I cannot work in my dorm room for extended periods. Sitting in a confined space for extended periods, especially when my bed is 2 steps away from my desk, is a recipe for disaster when you have tasks to do for the day.

I am doing a lot of learning and coding in my room to make the most of my summer before classes start and I would have to attend boring lectures. But it is hard to do so in the current situation when it is easy to start binging on a show and a week has gone by with no work done.

So I came up with a solution…

Although the library on my university campus is closed, there is a working space right outside with a couple of desks and chairs. There are also usually a couple of students working there and I figured this would finally get me to be productive. Watching other people work gives me a drive to also focus on what I am doing and stop getting distracted.

So I woke up as early as I could (which was 9 AM), packed my laptop, and settled down outside the library on an empty desk. The moment I sat down, it was instant regret when I realized I had lost all of my screen real estate. There was not enough space for me to cram my terminal, browser windows, and Spotify.

So to give a bit of a context, in my dorm room, I have a 24-inch monitor, my 13-inch Macbook Pro, and my 10.5-inch iPad Air. That’s technically 3 three screens if I want it to be but I mostly just use my Macbook and monitor. On a normal day, I would go into the library and plug in my laptop to one of the monitors and this would replicate what I have in my room.

When I am coding, I usually have my terminal and a browser window in split-screen on my monitor whilst any documentation, Stackoverflow, or tutorial videos are displayed on my laptop. This creates a great coding experience with a lot of screen space for practically anything. And just to make it fancier I have Spotify or Discord on my iPad just running in the background to steal some of my time.

So I needed to figure out something else.

Solution (Improved)

I definitely could not carry my monitor to my workspace but I had my laptop and my iPad which could technically function as a screen for my Macbook because of the magic of the Apple ecosystem and continuity features.
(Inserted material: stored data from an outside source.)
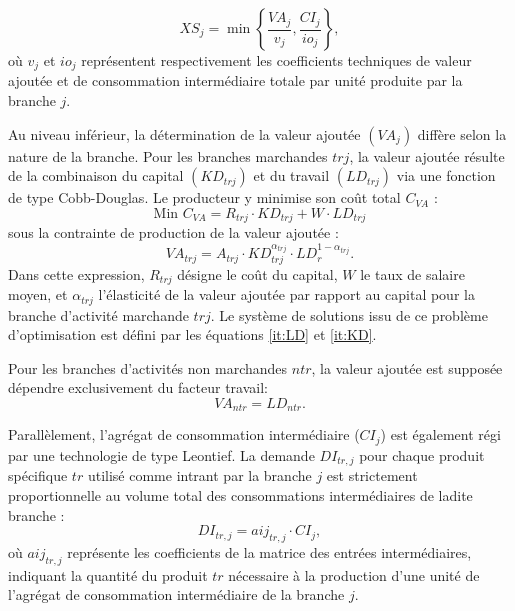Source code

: \documentclass[11pt,a4paper]{article}
\newcommand{\aij}{\mathit{aij}}
\newcommand{\io}{\mathit{io}}
\newcommand{\ntr}{\mathit{ntr}}
\newcommand{\tr}{\mathit{tr}}
\newcommand{\trj}{\mathit{trj}}
\newcommand{\CI}{\mathit{CI}}
\newcommand{\DI}{\mathit{DI}}
\newcommand{\KD}{\mathit{KD}}
\newcommand{\LD}{\mathit{LD}}
\newcommand{\VA}{\mathit{VA}}
\newcommand{\XS}{\mathit{XS}}
\begin{document}
	\begin{equation*}
		\XS_{j} = \min\left\{\frac{\VA_{j}}{v_{j}},\frac{\CI_{j}}{\io_{j}}\right\}, 
	\end{equation*}	
	où $v_{j}$ et $\io_{j}$ représentent respectivement les coefficients techniques de valeur ajoutée et de consommation intermédiaire totale par unité produite par la branche $j$.
	
	Au niveau inférieur, la détermination de la valeur ajoutée $\left(\VA_{j}\right)$ diffère selon la nature de la branche. Pour les {branches marchandes} $\trj$, la valeur ajoutée résulte de la combinaison du capital $\left(\KD_{\trj}\right)$ et du travail $\left(\LD_{\trj}\right)$ via une fonction de type Cobb-Douglas. Le producteur y minimise son coût total $C_{\VA}$ :
	\begin{equation*}
		\text{Min } C_{\VA} = R_{\trj} \cdot \KD_{\trj} + W \cdot \LD_{\trj}
	\end{equation*}
	sous la contrainte de production de la valeur ajoutée :
	\begin{equation*}
		\VA_{\trj} = A_{\trj} \cdot \KD_{\trj}^{\alpha_{\trj}} \cdot \LD_{r}^{1-\alpha_{\trj}}.
	\end{equation*}
	Dans cette expression, $R_{\trj}$ désigne le coût du capital, $W$ le taux de salaire moyen, et $\alpha_{\trj}$ l'élasticité de la valeur ajoutée par rapport au capital pour la branche d'activité marchande $\trj$. Le système de solutions issu de ce problème d'optimisation est défini par les équations \ref{it:LD} et \ref{it:KD}.
	
	Pour les branches d'activités non marchandes $\ntr$, la valeur ajoutée est supposée dépendre exclusivement du facteur travail:
	\begin{equation*}
		\VA_{\ntr} =\LD_{\ntr}.
	\end{equation*}
	
	
	Parallèlement, l'agrégat de consommation intermédiaire ($\CI_{j}$) est également régi par une technologie de type Leontief. La demande $\DI_{\tr,j}$ pour chaque produit spécifique $\tr$ utilisé comme intrant par la branche $j$ est strictement proportionnelle au volume total des consommations intermédiaires de ladite branche :
	\begin{equation*}
		\DI_{\tr,j} = \aij_{\tr,j}\cdot \CI_j,
	\end{equation*}
	où $\aij_{\tr,j}$ représente les coefficients de la matrice des entrées intermédiaires, indiquant la quantité du produit $\tr$ nécessaire à la production d'une unité de l'agrégat de consommation intermédiaire de la branche $j$. 
	
\end{document}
I also started using Vim as my code editor about a month ago and it has improved my efficiency by leaps and bounds. I no longer need to have a window for my Finder, one for VSCode or Sublime, and then my browser takes up a lot of space.

By using some very awesome plugins I can easily browse files on my terminal or in vim and by using tmux I can open multiple sessions and split my window easily.

How I set up my screens

Let’s say I am learning React, I need to have at a minimum 2 browser tabs, my code editor, and whatever files/directories I am working on open.
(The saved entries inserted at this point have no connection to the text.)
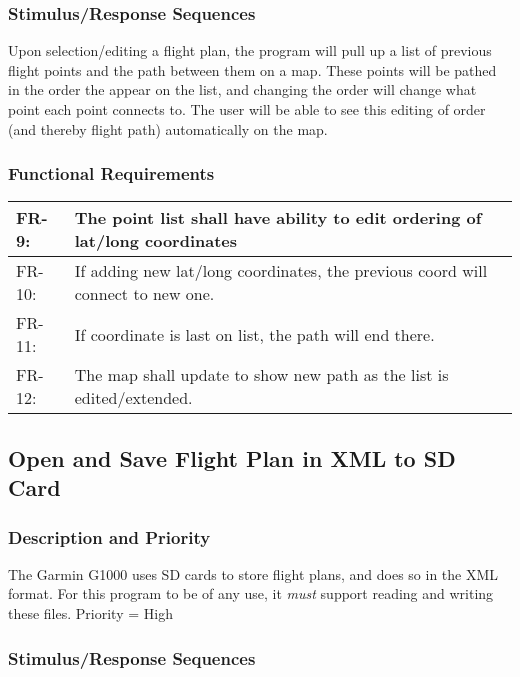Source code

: \documentclass[12pt, letterpaper]{article}
\begin{document}
        \subsubsection{Stimulus/Response Sequences}
            Upon selection/editing a flight plan, the program will pull up a list of previous flight
            points and the path between them on a map. These points will be pathed in the order the
            appear on the list, and changing the order will change what point each point connects to.
            The user will be able to see this editing of order (and thereby flight path) automatically
            on the map.
        \subsubsection{Functional Requirements}
          \begin{tabularx}{\textwidth}{|l|X|} \hline
            FR-9: & The point list shall have ability to edit ordering of lat/long coordinates\\ \hline
            FR-10: & If adding new lat/long coordinates, the previous coord will connect to new one.\\ \hline
            FR-11: & If coordinate is last on list, the path will end there.\\ \hline
      	    FR-12: & The map shall update to show new path as the list is edited/extended.\\ \hline
          \end{tabularx}
        \subsection{Open and Save Flight Plan in XML to SD Card}
          \subsubsection{Description and Priority}
            The Garmin G1000 uses SD cards to store flight plans, and does so in the XML format.
            For this program to be of any use, it \emph{must} support reading and writing these files.
            Priority = High
          \subsubsection{Stimulus/Response Sequences}
\end{document}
So on my laptop, I have my React rendering window, in split-screen with whatever tutorial I am watching on React. On the right of this, I have my iPad which is using Sidecar to extend my display. On this, I have my terminal window with Vim and tmux running. I will be writing another post on how I use Vim and terminal to navigate so that I never need to use my mouse.

And since I hate typing on my Macbook keyboard, I carry my 60% Anne Pro 2 which works wirelessly and is small enough to have a better typing experience. And just if I need to use the mouse, I have the Logitech MX Master 2S which also works wirelessly.

This is what my setup looks like on most days.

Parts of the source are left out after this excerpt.